(RECORDS PROVIDED begins)

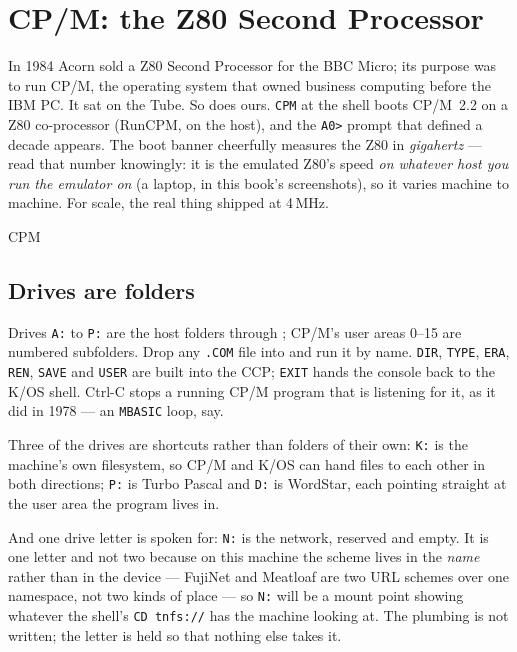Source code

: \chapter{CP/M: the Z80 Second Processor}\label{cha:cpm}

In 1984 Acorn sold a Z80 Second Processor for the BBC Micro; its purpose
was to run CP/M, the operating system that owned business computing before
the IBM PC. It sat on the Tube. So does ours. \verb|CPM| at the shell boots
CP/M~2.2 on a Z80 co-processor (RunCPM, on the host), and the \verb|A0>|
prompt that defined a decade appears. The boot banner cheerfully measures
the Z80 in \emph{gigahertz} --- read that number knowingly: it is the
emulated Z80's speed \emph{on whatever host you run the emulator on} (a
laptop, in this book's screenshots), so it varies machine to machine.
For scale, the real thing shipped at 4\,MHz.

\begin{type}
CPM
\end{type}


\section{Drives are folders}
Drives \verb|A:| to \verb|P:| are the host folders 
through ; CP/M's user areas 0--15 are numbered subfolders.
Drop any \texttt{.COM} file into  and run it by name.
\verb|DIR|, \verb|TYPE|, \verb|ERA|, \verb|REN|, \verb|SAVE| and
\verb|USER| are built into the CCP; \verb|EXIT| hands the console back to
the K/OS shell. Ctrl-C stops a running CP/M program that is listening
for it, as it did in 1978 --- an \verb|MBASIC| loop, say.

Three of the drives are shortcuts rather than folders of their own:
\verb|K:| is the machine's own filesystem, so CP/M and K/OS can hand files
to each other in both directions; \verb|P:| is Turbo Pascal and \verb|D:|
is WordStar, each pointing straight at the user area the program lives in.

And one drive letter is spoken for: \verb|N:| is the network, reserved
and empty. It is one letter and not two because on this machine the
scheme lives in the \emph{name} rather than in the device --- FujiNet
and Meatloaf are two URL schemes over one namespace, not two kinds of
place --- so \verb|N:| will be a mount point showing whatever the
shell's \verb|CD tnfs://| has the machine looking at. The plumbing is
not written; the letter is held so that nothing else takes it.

(RECORDS PROVIDED ends)
(RECORDS PROVIDED begins)

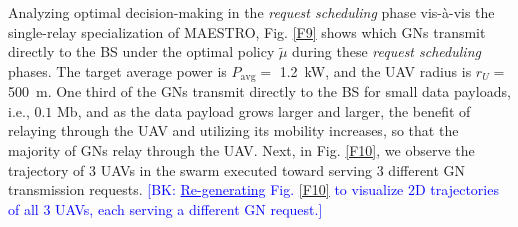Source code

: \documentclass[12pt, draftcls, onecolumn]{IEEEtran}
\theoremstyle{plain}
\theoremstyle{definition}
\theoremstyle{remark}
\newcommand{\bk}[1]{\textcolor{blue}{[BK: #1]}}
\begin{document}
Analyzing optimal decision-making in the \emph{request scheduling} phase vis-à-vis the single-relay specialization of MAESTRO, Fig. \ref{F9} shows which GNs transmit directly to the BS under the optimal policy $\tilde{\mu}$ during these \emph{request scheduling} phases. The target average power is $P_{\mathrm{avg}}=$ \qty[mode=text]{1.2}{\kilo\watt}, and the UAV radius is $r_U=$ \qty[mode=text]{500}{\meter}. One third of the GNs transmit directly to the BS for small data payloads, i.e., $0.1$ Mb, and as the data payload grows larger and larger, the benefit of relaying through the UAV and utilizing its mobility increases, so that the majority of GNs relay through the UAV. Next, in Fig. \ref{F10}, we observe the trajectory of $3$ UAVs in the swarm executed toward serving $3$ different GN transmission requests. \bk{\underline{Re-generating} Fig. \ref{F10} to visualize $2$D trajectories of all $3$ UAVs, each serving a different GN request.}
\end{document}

(RECORDS PROVIDED ends)
(RECORDS PROVIDED begins)

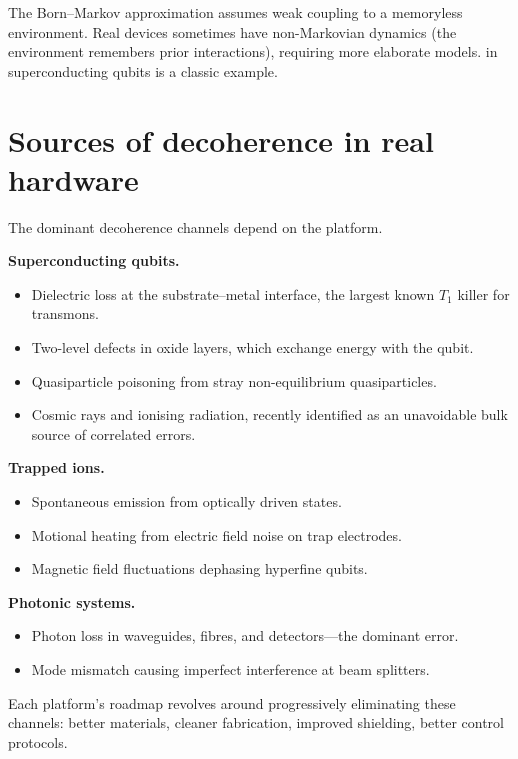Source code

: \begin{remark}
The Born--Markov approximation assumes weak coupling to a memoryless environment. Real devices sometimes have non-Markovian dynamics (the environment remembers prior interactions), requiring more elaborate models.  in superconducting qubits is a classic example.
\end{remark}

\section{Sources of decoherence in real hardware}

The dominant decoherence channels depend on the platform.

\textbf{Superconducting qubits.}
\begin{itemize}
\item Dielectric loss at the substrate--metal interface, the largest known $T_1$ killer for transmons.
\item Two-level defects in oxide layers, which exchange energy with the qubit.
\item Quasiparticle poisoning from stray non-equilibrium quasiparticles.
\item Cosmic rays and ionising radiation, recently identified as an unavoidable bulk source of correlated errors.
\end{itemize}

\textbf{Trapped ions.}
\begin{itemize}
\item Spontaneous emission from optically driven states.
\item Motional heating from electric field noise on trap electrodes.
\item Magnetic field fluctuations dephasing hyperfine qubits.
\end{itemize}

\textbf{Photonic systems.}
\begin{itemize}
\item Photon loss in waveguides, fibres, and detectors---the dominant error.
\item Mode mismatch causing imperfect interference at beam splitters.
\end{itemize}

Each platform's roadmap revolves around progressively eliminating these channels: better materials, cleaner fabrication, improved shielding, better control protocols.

(RECORDS PROVIDED ends)

Transcribe each line of the data above, unaltered, from the one where "at beam splitters." appears to the one where "Each platform's roadmap" appears, inclusive of both.

\item Mode mismatch causing imperfect interference at beam splitters.
\end{itemize}

Each platform's roadmap revolves around progressively eliminating these channels: better materials, cleaner fabrication, improved shielding, better control protocols.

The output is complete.